§ **Instructions to follow**:
If "Quality" shows up in a line of the material, return that line.

+ + + + + + +

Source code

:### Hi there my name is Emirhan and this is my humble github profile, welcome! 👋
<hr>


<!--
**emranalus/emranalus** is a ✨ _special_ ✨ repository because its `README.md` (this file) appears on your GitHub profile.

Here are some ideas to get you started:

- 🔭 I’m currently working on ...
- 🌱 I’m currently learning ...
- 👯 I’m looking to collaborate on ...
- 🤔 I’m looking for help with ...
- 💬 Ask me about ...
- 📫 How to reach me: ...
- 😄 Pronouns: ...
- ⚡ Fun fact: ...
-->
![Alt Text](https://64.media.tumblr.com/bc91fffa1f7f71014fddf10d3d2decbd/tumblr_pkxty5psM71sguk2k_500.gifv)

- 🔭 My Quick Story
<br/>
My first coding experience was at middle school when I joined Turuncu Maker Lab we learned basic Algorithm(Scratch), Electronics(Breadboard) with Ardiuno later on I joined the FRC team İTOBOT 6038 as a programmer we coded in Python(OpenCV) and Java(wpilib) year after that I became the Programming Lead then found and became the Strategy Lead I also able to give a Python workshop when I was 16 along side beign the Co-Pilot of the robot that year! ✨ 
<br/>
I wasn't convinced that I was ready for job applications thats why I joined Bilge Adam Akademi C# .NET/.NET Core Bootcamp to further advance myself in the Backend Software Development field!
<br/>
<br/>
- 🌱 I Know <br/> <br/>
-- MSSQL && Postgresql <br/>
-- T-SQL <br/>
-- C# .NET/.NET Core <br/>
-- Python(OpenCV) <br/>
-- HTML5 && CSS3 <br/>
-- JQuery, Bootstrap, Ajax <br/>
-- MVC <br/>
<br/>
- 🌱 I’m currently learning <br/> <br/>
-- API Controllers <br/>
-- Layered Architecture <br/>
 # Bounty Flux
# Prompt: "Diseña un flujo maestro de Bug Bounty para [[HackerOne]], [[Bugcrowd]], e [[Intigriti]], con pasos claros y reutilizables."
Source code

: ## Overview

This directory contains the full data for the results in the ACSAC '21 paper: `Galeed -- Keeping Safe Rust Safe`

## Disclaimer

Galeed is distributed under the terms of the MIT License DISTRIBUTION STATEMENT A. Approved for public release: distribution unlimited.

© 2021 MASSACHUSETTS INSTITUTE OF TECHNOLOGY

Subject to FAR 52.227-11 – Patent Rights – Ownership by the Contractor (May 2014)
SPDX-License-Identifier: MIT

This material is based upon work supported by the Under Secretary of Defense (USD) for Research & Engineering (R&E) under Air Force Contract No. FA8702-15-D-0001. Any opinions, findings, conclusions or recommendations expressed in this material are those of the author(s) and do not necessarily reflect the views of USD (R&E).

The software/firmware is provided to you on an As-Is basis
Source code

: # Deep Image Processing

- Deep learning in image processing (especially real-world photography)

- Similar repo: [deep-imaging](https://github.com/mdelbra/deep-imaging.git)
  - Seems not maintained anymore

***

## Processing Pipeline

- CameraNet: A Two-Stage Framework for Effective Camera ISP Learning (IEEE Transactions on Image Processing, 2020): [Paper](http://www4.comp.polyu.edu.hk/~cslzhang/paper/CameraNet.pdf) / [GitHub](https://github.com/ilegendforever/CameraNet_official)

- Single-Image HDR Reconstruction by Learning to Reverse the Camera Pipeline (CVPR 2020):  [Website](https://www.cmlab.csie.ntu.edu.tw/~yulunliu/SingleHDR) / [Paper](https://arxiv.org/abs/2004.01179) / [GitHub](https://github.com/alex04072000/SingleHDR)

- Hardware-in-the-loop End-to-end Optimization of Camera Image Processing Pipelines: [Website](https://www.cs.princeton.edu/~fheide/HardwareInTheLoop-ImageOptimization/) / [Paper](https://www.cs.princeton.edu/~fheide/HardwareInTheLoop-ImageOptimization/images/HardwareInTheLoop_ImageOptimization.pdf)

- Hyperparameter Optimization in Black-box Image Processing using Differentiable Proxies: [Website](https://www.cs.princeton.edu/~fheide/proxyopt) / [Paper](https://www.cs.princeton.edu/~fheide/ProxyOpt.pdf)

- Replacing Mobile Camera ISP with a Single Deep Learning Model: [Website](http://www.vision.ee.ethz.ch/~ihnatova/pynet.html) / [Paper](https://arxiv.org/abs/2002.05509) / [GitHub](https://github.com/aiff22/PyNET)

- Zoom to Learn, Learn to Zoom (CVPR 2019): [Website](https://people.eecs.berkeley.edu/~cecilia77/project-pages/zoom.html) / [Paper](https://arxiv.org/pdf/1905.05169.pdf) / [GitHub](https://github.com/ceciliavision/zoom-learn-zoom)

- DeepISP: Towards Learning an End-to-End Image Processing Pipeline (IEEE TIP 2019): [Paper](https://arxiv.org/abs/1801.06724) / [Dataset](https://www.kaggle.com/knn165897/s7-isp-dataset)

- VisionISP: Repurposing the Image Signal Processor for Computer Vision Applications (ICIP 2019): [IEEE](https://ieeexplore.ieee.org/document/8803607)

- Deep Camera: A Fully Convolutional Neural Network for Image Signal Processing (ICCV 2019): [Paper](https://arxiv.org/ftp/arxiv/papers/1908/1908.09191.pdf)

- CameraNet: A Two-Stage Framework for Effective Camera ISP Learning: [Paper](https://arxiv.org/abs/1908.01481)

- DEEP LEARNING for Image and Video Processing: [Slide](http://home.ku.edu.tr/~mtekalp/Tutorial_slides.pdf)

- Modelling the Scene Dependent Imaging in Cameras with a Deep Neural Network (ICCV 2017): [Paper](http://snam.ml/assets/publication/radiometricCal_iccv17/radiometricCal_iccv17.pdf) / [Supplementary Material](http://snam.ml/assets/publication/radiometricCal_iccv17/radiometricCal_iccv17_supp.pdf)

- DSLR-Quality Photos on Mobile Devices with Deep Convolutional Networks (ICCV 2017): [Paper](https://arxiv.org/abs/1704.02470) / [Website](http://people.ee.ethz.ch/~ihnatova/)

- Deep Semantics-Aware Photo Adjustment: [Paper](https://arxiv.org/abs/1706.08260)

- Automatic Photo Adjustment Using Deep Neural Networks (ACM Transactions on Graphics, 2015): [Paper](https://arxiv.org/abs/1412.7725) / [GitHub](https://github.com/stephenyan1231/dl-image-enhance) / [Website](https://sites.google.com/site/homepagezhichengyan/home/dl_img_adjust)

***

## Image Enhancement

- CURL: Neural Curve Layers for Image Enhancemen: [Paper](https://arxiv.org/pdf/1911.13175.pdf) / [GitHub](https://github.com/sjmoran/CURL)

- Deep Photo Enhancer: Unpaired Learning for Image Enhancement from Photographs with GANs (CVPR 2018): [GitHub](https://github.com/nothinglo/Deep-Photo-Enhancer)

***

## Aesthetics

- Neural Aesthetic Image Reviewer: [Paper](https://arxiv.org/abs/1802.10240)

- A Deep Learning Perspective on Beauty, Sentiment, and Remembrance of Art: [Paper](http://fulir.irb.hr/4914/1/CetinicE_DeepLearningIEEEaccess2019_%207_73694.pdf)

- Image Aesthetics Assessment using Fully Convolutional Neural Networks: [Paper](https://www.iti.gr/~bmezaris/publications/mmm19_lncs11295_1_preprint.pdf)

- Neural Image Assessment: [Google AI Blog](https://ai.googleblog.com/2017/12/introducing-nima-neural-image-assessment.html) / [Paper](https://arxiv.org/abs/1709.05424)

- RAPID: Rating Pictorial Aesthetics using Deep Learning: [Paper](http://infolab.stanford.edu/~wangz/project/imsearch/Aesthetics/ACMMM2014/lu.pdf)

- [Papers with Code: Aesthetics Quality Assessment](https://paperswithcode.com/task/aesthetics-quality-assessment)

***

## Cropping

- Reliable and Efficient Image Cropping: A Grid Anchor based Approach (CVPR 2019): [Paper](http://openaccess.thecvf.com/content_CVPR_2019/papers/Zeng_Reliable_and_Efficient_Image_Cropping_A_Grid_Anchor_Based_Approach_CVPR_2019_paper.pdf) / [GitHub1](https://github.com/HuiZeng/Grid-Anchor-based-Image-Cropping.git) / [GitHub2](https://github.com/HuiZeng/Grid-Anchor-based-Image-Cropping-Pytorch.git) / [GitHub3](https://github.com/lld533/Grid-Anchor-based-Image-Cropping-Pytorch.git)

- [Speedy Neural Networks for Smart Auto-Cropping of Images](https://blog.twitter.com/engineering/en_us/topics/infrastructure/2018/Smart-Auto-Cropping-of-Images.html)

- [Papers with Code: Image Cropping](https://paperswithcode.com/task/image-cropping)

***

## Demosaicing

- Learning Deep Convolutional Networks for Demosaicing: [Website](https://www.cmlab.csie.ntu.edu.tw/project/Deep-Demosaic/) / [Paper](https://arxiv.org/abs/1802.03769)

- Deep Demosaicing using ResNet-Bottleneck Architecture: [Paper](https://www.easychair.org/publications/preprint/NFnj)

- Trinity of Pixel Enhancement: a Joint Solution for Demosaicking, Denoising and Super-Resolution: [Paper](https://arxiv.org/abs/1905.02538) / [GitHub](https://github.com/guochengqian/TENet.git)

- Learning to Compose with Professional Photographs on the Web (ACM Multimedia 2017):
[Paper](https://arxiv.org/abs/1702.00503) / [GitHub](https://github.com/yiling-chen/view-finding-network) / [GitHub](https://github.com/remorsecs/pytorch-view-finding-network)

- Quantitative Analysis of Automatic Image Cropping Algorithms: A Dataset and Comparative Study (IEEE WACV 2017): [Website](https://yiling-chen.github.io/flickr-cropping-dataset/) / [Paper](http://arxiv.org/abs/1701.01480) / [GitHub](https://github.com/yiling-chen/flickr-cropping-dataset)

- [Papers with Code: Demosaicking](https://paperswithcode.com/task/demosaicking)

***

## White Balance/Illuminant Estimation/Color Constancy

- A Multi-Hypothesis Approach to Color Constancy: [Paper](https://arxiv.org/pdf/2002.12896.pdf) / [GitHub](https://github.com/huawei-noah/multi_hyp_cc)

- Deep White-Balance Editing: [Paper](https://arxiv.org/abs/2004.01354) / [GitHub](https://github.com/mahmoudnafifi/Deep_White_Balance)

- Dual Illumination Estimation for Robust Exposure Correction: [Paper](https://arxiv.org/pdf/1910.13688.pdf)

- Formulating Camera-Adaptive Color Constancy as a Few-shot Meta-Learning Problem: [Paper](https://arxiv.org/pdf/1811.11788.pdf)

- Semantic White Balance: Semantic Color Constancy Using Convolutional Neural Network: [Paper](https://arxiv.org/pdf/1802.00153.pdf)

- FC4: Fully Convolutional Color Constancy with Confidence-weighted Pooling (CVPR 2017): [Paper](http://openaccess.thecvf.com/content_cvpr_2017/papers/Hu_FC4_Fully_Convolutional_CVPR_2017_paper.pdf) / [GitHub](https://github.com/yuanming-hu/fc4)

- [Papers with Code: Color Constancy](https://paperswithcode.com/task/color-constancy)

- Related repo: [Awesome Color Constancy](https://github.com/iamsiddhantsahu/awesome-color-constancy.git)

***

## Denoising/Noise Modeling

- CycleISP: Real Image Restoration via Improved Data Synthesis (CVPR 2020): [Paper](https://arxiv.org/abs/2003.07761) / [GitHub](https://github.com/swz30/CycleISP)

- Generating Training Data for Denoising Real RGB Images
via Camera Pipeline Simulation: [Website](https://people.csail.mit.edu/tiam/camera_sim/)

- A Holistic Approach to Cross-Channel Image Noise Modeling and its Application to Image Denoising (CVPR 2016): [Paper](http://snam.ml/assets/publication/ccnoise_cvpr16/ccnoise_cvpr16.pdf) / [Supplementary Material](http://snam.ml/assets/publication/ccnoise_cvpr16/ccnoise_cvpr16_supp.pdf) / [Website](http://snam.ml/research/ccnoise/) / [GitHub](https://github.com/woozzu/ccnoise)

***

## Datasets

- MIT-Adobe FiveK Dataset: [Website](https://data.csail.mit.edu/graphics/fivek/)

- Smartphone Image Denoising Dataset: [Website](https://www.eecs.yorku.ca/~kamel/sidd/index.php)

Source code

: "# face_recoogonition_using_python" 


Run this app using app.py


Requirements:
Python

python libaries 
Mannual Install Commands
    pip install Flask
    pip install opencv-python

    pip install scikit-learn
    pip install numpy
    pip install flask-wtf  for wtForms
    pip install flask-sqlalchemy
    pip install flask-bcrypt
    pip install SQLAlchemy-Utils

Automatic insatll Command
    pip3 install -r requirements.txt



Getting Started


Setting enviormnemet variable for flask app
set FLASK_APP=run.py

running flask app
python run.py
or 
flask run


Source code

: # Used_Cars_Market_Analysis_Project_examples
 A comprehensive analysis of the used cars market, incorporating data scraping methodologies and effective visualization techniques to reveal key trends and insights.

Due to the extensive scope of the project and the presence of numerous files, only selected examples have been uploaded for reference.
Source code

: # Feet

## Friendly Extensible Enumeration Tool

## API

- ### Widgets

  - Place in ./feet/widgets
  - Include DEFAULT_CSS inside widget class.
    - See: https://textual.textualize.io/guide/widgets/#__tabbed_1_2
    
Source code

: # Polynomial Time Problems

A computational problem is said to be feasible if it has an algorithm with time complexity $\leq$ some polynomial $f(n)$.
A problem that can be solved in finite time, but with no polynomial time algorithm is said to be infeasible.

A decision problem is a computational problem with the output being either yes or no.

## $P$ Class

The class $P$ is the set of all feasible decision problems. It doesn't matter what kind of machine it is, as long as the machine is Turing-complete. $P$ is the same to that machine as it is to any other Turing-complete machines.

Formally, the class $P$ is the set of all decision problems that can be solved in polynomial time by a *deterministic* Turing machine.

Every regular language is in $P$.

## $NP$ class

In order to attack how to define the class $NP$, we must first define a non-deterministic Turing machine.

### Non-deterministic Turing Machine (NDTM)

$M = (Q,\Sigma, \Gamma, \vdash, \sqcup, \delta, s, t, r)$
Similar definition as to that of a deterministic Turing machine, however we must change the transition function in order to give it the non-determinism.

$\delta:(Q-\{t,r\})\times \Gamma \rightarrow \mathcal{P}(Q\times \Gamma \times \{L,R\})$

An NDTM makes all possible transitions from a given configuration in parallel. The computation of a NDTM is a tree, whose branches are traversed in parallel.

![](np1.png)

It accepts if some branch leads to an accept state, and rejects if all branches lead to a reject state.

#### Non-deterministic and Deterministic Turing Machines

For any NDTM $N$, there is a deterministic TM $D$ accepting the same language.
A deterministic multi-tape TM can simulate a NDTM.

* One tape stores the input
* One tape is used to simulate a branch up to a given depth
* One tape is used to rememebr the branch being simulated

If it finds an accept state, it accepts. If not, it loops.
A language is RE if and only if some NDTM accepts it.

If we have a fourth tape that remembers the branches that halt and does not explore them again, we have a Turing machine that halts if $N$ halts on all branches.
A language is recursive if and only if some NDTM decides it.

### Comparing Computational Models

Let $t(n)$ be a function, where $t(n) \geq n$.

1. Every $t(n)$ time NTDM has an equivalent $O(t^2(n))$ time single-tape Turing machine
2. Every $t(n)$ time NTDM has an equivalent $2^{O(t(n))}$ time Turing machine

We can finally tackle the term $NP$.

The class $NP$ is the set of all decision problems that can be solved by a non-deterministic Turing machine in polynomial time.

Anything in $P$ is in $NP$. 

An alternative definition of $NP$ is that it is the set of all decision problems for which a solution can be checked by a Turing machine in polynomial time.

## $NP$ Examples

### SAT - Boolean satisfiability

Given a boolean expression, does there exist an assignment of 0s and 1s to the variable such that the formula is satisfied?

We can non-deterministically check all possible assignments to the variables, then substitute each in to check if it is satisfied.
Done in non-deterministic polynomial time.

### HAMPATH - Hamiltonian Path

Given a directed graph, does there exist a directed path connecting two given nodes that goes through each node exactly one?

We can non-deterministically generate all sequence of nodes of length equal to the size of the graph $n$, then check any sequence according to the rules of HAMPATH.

+ + + + + + +

§ **Response to this task**:
- DSLR-Quality Photos on Mobile Devices with Deep Convolutional Networks (ICCV 2017): [Paper](https://arxiv.org/abs/1704.02470) / [Website](http://people.ee.ethz.ch/~ihnatova/)
- [Papers with Code: Aesthetics Quality Assessment](https://paperswithcode.com/task/aesthetics-quality-assessment)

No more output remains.